_THE TASK_. Word for word, set down every line of the entries below from the line with "modules. Release notes" to the line with "selected after new", including both, and no other line.

_DATA PROVIDED_.
————
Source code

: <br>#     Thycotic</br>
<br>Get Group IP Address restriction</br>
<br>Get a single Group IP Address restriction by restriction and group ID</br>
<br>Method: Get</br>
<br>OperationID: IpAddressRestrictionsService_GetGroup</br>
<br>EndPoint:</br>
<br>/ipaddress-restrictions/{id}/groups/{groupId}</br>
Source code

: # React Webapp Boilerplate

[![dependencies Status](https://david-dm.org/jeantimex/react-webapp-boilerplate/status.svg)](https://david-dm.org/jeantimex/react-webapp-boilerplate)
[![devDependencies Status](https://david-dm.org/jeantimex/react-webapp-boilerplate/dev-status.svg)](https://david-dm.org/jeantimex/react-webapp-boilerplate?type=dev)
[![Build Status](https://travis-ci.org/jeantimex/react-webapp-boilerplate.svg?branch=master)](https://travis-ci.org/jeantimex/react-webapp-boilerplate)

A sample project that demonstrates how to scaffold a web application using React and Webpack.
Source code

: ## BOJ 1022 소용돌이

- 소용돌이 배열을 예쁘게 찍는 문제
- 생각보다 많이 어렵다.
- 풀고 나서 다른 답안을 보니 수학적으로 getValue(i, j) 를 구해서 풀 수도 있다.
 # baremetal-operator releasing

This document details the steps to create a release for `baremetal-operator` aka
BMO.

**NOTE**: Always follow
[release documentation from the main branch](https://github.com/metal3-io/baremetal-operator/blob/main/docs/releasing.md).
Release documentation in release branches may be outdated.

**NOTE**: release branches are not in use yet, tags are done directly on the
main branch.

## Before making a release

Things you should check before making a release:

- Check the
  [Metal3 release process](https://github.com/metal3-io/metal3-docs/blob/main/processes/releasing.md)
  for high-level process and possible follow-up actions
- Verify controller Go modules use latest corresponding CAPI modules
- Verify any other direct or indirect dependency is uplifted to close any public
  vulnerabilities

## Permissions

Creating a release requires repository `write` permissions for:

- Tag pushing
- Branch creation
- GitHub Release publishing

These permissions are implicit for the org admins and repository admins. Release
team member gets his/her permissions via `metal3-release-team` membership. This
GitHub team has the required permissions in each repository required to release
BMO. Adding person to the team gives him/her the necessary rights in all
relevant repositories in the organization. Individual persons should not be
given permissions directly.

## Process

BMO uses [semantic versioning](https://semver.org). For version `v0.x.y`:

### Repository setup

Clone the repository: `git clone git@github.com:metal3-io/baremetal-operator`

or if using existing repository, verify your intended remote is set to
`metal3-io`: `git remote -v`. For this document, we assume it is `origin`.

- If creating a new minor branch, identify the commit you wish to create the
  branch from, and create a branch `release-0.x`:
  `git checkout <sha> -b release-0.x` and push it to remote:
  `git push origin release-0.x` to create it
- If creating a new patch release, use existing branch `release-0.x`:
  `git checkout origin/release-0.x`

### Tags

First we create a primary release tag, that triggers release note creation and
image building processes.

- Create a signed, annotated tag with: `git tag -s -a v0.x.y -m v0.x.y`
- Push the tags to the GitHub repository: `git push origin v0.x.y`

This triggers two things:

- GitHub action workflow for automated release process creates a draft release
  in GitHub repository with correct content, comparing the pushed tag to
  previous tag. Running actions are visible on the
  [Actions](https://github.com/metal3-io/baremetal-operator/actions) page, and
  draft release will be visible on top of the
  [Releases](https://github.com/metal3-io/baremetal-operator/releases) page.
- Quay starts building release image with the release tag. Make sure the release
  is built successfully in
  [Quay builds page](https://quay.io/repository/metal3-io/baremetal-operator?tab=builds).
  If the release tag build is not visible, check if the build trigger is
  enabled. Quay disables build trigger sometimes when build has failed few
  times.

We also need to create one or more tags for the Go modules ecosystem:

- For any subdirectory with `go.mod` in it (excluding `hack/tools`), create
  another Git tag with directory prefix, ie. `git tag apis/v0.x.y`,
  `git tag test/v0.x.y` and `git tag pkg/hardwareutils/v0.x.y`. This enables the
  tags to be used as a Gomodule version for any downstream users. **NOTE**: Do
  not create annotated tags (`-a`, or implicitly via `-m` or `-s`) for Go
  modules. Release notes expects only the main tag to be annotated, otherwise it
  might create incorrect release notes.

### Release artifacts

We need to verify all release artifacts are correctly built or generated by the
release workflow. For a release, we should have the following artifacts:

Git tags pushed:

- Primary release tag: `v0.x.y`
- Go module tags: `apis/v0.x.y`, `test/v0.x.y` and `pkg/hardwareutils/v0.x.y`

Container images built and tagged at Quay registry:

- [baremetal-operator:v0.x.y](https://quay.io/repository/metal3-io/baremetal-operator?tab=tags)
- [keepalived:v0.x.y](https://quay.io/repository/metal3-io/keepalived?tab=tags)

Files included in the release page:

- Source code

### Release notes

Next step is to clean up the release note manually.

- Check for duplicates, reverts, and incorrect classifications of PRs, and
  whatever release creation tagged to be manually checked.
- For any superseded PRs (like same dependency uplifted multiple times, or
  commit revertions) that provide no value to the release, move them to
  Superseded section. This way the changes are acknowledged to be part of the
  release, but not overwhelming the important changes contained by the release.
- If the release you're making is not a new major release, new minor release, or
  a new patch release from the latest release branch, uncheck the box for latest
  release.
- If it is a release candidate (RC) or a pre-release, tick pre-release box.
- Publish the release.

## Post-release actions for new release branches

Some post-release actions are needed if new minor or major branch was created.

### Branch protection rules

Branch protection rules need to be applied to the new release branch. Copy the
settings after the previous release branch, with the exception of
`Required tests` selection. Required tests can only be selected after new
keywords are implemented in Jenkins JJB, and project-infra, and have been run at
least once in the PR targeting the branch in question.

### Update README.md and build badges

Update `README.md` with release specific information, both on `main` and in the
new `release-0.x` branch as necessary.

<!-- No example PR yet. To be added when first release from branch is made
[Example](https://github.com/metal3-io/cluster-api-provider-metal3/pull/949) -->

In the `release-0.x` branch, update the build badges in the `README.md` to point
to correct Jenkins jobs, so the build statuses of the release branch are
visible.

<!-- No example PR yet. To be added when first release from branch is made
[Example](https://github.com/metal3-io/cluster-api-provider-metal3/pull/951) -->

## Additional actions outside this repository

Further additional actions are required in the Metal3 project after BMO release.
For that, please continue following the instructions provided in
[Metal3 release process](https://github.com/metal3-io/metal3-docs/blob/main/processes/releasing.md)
————
_YOUR SOLUTION_.
  modules. Release notes expects only the main tag to be annotated, otherwise it
  might create incorrect release notes.

### Release artifacts

We need to verify all release artifacts are correctly built or generated by the
release workflow. For a release, we should have the following artifacts:

Git tags pushed:

- Primary release tag: `v0.x.y`
- Go module tags: `apis/v0.x.y`, `test/v0.x.y` and `pkg/hardwareutils/v0.x.y`

Container images built and tagged at Quay registry:

- [baremetal-operator:v0.x.y](https://quay.io/repository/metal3-io/baremetal-operator?tab=tags)
- [keepalived:v0.x.y](https://quay.io/repository/metal3-io/keepalived?tab=tags)

Files included in the release page:

- Source code

### Release notes

Next step is to clean up the release note manually.

- Check for duplicates, reverts, and incorrect classifications of PRs, and
  whatever release creation tagged to be manually checked.
- For any superseded PRs (like same dependency uplifted multiple times, or
  commit revertions) that provide no value to the release, move them to
  Superseded section. This way the changes are acknowledged to be part of the
  release, but not overwhelming the important changes contained by the release.
- If the release you're making is not a new major release, new minor release, or
  a new patch release from the latest release branch, uncheck the box for latest
  release.
- If it is a release candidate (RC) or a pre-release, tick pre-release box.
- Publish the release.

## Post-release actions for new release branches

Some post-release actions are needed if new minor or major branch was created.

### Branch protection rules

Branch protection rules need to be applied to the new release branch. Copy the
settings after the previous release branch, with the exception of
`Required tests` selection. Required tests can only be selected after new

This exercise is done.